TASK DIRECTIONS: Check each line of the material that follows, and copy those holding the string "sqbr".

=-=-=-=-=

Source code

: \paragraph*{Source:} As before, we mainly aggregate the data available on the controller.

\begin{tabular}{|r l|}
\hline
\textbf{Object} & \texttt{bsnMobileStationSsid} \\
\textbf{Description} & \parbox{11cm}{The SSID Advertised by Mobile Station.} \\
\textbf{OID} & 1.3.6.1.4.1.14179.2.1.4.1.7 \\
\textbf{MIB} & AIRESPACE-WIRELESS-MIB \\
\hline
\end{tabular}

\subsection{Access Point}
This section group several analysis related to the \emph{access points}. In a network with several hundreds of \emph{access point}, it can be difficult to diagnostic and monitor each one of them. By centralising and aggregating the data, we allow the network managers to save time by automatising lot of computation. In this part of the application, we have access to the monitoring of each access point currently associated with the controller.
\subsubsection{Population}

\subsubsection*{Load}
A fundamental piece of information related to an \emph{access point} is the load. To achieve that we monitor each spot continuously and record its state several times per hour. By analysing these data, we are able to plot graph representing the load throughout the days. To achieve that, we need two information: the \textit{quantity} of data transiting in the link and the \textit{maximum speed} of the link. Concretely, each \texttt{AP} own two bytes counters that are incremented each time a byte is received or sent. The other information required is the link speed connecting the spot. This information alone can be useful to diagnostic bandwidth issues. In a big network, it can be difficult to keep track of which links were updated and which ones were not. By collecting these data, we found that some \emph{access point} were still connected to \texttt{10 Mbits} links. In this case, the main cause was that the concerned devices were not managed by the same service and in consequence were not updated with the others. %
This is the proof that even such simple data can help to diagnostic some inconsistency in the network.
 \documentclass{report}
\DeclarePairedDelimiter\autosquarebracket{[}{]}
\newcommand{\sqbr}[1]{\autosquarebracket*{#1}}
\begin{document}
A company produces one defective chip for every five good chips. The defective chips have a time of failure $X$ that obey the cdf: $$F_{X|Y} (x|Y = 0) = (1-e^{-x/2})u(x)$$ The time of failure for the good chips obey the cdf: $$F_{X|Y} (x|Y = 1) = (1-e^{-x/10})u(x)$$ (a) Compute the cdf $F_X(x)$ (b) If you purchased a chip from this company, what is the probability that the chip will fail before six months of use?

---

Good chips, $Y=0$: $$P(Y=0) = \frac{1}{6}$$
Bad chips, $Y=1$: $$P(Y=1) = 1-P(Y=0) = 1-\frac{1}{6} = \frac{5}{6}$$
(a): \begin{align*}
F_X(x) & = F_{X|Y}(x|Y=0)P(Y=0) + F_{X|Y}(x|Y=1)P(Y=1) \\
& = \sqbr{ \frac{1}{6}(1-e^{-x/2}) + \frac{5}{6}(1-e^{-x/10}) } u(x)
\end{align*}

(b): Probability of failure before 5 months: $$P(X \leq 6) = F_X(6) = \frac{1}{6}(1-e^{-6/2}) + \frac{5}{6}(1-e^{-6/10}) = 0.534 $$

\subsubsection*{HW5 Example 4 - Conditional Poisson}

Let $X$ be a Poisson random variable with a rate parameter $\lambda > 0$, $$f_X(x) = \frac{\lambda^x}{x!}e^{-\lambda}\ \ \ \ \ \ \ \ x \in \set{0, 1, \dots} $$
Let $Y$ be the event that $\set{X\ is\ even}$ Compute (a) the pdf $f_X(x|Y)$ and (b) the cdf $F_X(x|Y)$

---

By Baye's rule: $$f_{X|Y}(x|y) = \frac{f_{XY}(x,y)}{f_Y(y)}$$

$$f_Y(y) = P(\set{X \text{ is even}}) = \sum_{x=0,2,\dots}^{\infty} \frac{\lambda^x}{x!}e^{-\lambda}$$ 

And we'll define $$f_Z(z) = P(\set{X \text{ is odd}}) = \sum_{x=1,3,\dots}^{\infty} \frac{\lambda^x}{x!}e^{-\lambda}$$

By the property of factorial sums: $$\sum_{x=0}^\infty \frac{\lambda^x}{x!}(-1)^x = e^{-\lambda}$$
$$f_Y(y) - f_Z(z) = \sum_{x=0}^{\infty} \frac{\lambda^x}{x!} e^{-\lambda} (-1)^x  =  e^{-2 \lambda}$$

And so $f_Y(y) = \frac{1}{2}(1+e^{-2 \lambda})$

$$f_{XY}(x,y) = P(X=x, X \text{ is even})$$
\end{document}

=-=-=-=-=

EXERCISE ANSWER:
\newcommand{\sqbr}[1]{\autosquarebracket*{#1}}
& = \sqbr{ \frac{1}{6}(1-e^{-x/2}) + \frac{5}{6}(1-e^{-x/10}) } u(x)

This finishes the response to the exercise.